◆ BRIEF:
Each line below should be restated word for word.

◆ RECORD EXTRACTS:
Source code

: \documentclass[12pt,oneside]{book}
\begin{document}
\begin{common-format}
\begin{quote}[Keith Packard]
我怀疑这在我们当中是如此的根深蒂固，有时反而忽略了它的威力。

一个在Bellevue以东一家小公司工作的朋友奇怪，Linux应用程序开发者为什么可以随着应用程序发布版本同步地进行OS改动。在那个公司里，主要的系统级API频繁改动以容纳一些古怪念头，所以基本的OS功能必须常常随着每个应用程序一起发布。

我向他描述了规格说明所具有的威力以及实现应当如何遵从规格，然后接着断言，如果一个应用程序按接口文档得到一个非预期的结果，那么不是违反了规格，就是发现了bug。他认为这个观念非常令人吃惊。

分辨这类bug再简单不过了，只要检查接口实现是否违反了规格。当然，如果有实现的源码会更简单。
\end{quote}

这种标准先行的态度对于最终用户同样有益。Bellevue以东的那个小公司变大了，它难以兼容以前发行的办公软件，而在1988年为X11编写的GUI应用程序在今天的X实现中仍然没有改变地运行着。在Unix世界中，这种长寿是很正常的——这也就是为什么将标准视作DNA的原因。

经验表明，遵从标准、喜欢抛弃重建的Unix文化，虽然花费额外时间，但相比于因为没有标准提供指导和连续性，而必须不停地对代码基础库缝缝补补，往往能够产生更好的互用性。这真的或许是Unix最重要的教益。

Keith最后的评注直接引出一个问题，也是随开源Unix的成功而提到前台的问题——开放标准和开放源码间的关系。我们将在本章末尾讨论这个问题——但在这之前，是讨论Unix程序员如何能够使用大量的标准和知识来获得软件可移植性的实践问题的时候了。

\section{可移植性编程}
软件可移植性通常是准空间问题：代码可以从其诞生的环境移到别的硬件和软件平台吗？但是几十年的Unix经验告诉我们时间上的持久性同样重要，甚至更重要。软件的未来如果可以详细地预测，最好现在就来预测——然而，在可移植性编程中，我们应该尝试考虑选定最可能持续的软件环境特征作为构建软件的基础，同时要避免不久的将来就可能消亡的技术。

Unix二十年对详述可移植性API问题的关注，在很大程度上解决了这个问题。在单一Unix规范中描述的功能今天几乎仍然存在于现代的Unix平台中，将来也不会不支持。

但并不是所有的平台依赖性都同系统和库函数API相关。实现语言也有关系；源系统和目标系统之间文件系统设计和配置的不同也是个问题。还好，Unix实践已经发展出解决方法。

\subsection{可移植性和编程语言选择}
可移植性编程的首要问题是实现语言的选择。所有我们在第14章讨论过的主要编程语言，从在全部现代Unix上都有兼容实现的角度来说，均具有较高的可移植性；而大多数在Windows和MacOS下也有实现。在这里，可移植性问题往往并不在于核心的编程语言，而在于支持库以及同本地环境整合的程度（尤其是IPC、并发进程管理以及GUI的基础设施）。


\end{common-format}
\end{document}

◆ TASK RESPONSE:
Source code

: \documentclass[12pt,oneside]{book}
\begin{document}
\begin{common-format}
\begin{quote}[Keith Packard]
我怀疑这在我们当中是如此的根深蒂固，有时反而忽略了它的威力。

一个在Bellevue以东一家小公司工作的朋友奇怪，Linux应用程序开发者为什么可以随着应用程序发布版本同步地进行OS改动。在那个公司里，主要的系统级API频繁改动以容纳一些古怪念头，所以基本的OS功能必须常常随着每个应用程序一起发布。

我向他描述了规格说明所具有的威力以及实现应当如何遵从规格，然后接着断言，如果一个应用程序按接口文档得到一个非预期的结果，那么不是违反了规格，就是发现了bug。他认为这个观念非常令人吃惊。

分辨这类bug再简单不过了，只要检查接口实现是否违反了规格。当然，如果有实现的源码会更简单。
\end{quote}

这种标准先行的态度对于最终用户同样有益。Bellevue以东的那个小公司变大了，它难以兼容以前发行的办公软件，而在1988年为X11编写的GUI应用程序在今天的X实现中仍然没有改变地运行着。在Unix世界中，这种长寿是很正常的——这也就是为什么将标准视作DNA的原因。

经验表明，遵从标准、喜欢抛弃重建的Unix文化，虽然花费额外时间，但相比于因为没有标准提供指导和连续性，而必须不停地对代码基础库缝缝补补，往往能够产生更好的互用性。这真的或许是Unix最重要的教益。

Keith最后的评注直接引出一个问题，也是随开源Unix的成功而提到前台的问题——开放标准和开放源码间的关系。我们将在本章末尾讨论这个问题——但在这之前，是讨论Unix程序员如何能够使用大量的标准和知识来获得软件可移植性的实践问题的时候了。

\section{可移植性编程}
软件可移植性通常是准空间问题：代码可以从其诞生的环境移到别的硬件和软件平台吗？但是几十年的Unix经验告诉我们时间上的持久性同样重要，甚至更重要。软件的未来如果可以详细地预测，最好现在就来预测——然而，在可移植性编程中，我们应该尝试考虑选定最可能持续的软件环境特征作为构建软件的基础，同时要避免不久的将来就可能消亡的技术。

Unix二十年对详述可移植性API问题的关注，在很大程度上解决了这个问题。在单一Unix规范中描述的功能今天几乎仍然存在于现代的Unix平台中，将来也不会不支持。

但并不是所有的平台依赖性都同系统和库函数API相关。实现语言也有关系；源系统和目标系统之间文件系统设计和配置的不同也是个问题。还好，Unix实践已经发展出解决方法。

\subsection{可移植性和编程语言选择}
可移植性编程的首要问题是实现语言的选择。所有我们在第14章讨论过的主要编程语言，从在全部现代Unix上都有兼容实现的角度来说，均具有较高的可移植性；而大多数在Windows和MacOS下也有实现。在这里，可移植性问题往往并不在于核心的编程语言，而在于支持库以及同本地环境整合的程度（尤其是IPC、并发进程管理以及GUI的基础设施）。


\end{common-format}
\end{document}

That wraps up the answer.